I posted pix and a description of my Frost Drive build here in the Build Reports forum. This post provides the details of the modifications I performed. A schematic is attached at the end of this post.

The Frost Drive is a clone of the VFE Ice Scream, which is derived from the Ibanez TS-9 Tube Screamer.  I started out with the Frost Drive _Mint Flavor_ parts values.  Let me be clear: except for the MID control, the Frost Drive works great as-designed.  These mods are me putting my own spin on it and expanding the tonal palette.
My mods fall into three categories.  You can do some of these in any combination, or all of them like I did.
1) Changes I made based purely on personal preference or parts availability
2) Adding features to the diode clipping network
3) Correcting the MID control

*Changes based on personal preference*
I won't bore you with the details.  I substituted some parts based on personal preference or availability.  None of this impacts performance.
TL072 instead of JRC4558
FDH400 instead of 1N4148
2N5210 instead of MPSA18
A1M instead of D1M for the DRIVE pot
C100K dual instead of C10K dual for the MID pot

D taper pots are hard to come by, so I used the readily available A1M.  I asked Peter Rutter about this and he told me he chose the D taper because it makes it a little easier to dial in low gain settings.  The comparison of A & D taper is discussed in this thread.

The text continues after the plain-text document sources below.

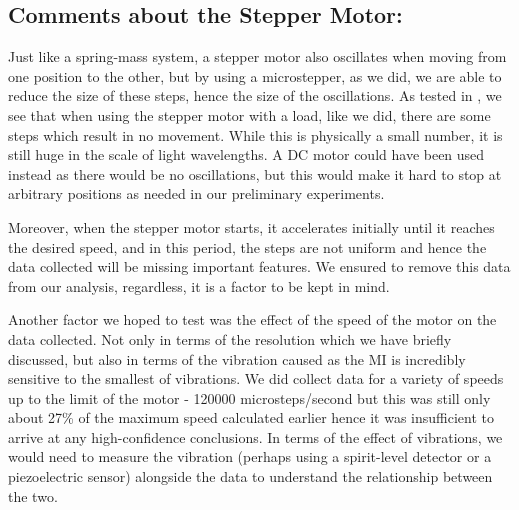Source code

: \documentclass[journal]{Imperial_lab_report}
\begin{document}
\subsection{Comments about the Stepper Motor:}
Just like a spring-mass system, a stepper motor also oscillates when moving from one position to the other, but by using a microstepper, as we did, we are able to reduce the size of these steps, hence the size of the oscillations. As tested in \cite{microstep_cons}, we see that when using the stepper motor with a load, like we did, there are some steps which result in no movement. While this is physically a small number, it is still huge in the scale of light wavelengths. A DC motor could have been used instead as there would be no oscillations, but this would make it hard to stop at arbitrary positions as needed in our preliminary experiments.

Moreover, when the stepper motor starts, it accelerates initially until it reaches the desired speed, and in this period, the steps are not uniform and hence the data collected will be missing important features. We ensured to remove this data from our analysis, regardless, it is a factor to be kept in mind.

Another factor we hoped to test was the effect of the speed of the motor on the data collected. Not only in terms of the resolution which we have briefly discussed, but also in terms of the vibration caused as the MI is incredibly sensitive to the smallest of vibrations. We did collect data for a variety of speeds up to the limit of the motor - 120000 microsteps/second but this was still only about 27\% of the maximum speed calculated earlier hence it was insufficient to arrive at any high-confidence conclusions. In terms of the effect of vibrations, we would need to measure the vibration (perhaps using a spirit-level detector or a piezoelectric sensor) alongside the data to understand the relationship between the two.



\vspace{-5pt}
\end{document}
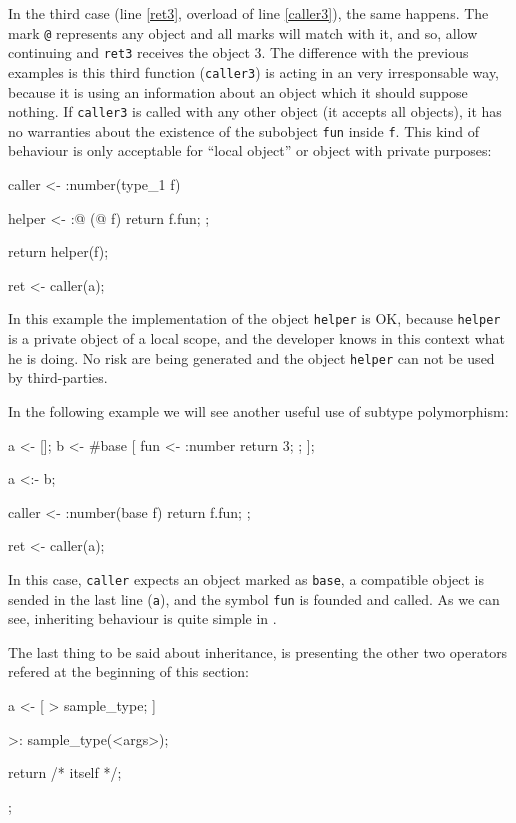 \documentclass{article}
\begin{document}
In the third case (line \ref{ret3}, overload of line \ref{caller3}), the same
happens. The mark \texttt{@} represents any object and all marks will match with
it, and so, \faupp allow continuing and \texttt{ret3} receives the object 3. The
difference with the previous examples is this third function (\texttt{caller3})
is acting in an very irresponsable way, because it is using an information about
an object which it should suppose nothing. If \texttt{caller3} is called with
any other object (it accepts all objects), it has no warranties about the
existence of the subobject \texttt{fun} inside \texttt{f}. This kind of
behaviour is only acceptable for ``local object'' or object with private
purposes:

\begin{faupp2}
  caller <- :number(type_1 f) {
              helper <- :@ (@ f)
                        { return f.fun; };

              return helper(f);
            }

  ret <- caller(a);
\end{faupp2}

In this example the implementation of the object \texttt{helper} is OK, because
\texttt{helper} is a private object of a local scope, and the developer knows in
this context what he is doing. No risk are being generated and the object
\texttt{helper} can not be used by third-parties.

In the following example we will see another useful use of subtype polymorphism:

\begin{faupp2}
  a <- [];
  b <- #base [
          fun <- :number { return 3; };
       ];

  a <:- b;

  caller <- :number(base f)
            { return f.fun; };

  ret <- caller(a);
\end{faupp2}

In this case, \texttt{caller} expects an object marked as \texttt{base}, a
compatible object is sended in the last line (\texttt{a}), and the symbol
\texttt{fun} is founded and called. As we can see, inheriting behaviour is quite
simple in \faupp.

The last thing to be said about inheritance, is presenting the other two
operators refered at the beginning of this section:

\begin{faupp2}
  a <- [
         > sample_type;
       ]
       {
          >: sample_type(<args>);

          return /* itself */;
       };

\end{faupp2}
\end{document}
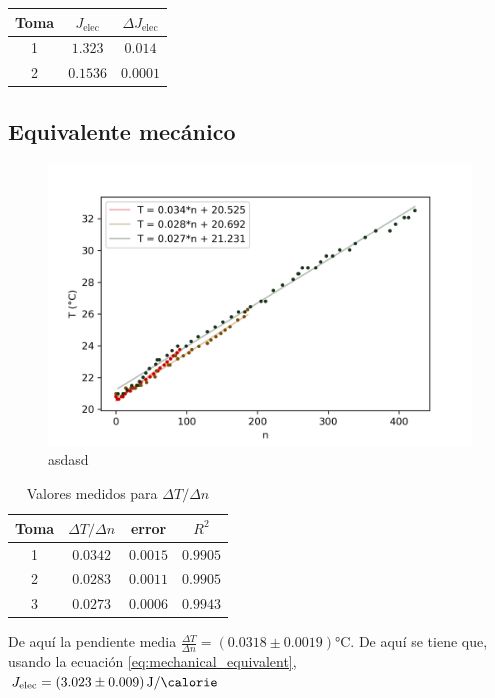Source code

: \begin{table}[h]
    \centering
    \begin{tabular}{ccc}
        \toprule
        Toma & $J_{\text{elec}}$ & $\Delta J_{\text{elec}}$ \\
        \midrule
        1 & $1.323$& $0.014$\\
        2 & $0.1536$ & $0.0001$ \\
        \bottomrule
    \end{tabular}
    \label{tab:elec_equiv}        
\end{table}

\subsection{Equivalente mecánico}

\begin{figure}[H]
    \centering
    \includegraphics[width = .8\linewidth]{img/T_vs_N.png}
    \captionsetup{width=.6\linewidth}
    \caption[Temperatura como función del número de vueltas]{asdasd}
    \label{fig:T_vs_N_mec}
\end{figure}

\begin{table}[h]
    \centering\begin{tabular}{cccc}
        \toprule
        Toma & $\Delta T/\Delta n$ & error & $R^2$ \\
        \midrule
        1 & $0.0342$ & $0.0015$ & $0.9905$ \\
        2 & $0.0283$ & $0.0011$ & $0.9905$ \\
        3 & $0.0273$ & $0.0006$ & $0.9943$ \\
        \bottomrule
        \end{tabular}
    \caption{Valores medidos para $\Delta T/\Delta n$}
    \label{tab:T_vs_N}
\end{table}

De aquí la pendiente media $\frac{\Delta T}{\Delta n} = (0.0318 \pm 0.0019) \si{\celsius}$. De aquí se tiene que, usando la ecuación \eqref{eq:mechanical_equivalent}, $J_{\text{elec}} = (3.023 \pm 0.009)\,\si{\joule\per\calorie}$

I could not find a C10K dual pot, but I did find a C100K dual at Pedal Parts Plus.  The MID pot sub and mods are described here and in detail in the last section of this post.

*Diode Clipping Network*
This is mod is the most complicated, but the payoff is a dramatic increase in tonal palette and control. The diode clipping network gives the various Tube Screamer derivatives their personalities.  When Peter Rutter designed the Ice Scream, he included a DIP switch for selecting symmetric clipping, two levels of asymmetric clipping,  or no clipping diodes.  Other OD designs of his have pots in the feedback loop that dial in different diode or MOSFET clippers (see the VFE Alpha Dog, Scream and Pale Horse).  This mod was inspired by those pedals.  I moved the diode CLIP switch to the front panel, rewired it slightly, replaced two of the diodes with green LEDs and added an HCC (Harmonic Content &  Compression) pot in series with the silicon diodes.  The CLIP switch selects between symmetric LEDs, symmetric silicon diodes or an asymmetric LED / silicon diode combination.  When the silicon diodes are selected, the HCC pot controls how hard they limit the signal.  At full CW, the silicon diodes provide the maximum harmonics and compression.  At full CCW, the diodes barely affect the signal at all.  In Asymmetric mode, the HCC pot adjusts the degree of asymmetry and compression.  In LED mode, the HCC pot is out of the circuit.

Parts added:
Two green LEDs
DPDT ON-ON-ON toggle switch
C250K pot
Parts deleted:
Two 1N4148 diodes
DIP switch

To accomplish this mod, leave out D2, D4 and the DIP switch (SW1).  Install an LED in the lower pair of holes where SW1 used to be, with the cathode to the left.  Looking at the terminal side of the CLIP switch, wire the pair of terminals at the top end of the switch to pin 2 of the HCC pot. Wire the center terminal on the left side to the D2-A pad on the board.  Wire the center terminal of the right side to the D4-K pad (we use "K" for cathode so we don't confuse it with a capacitor).  Connect an LED between the lower left terminal and pin 3 of the HCC pot, with the anode connected to the switch. Connect a wire from pin 3 of the HCC pot to the top left pad where SW1 used to be.  Connect the lower right switch terminal to the D2-K pad on the board.  I mounted the second LED on the front panel for a "seeing eye" effect, but sadly, it barely glows.

*Mid Control*
The Frost Drive's Mid Control circuit comes right out of the Ibanez ST-9, with some component rescaling.  Somewhere along the way, the design got corrupted and the MID control isn't working as originally intended.  The circuit is simple: a bridged-T network in the feedback loop creates a midrange hump.  Changing the resistors in unison changes the center frequency of the hump, keeping the gain and bandwidth constant.  The ratio of the two capacitors sets the gain and bandwidth.  The stock capacitor values produce a gain just over 7dB at the peak and a 2 octave bandwidth.  The tuning range is 190Hz to 2.1KHz (3.5 octaves). 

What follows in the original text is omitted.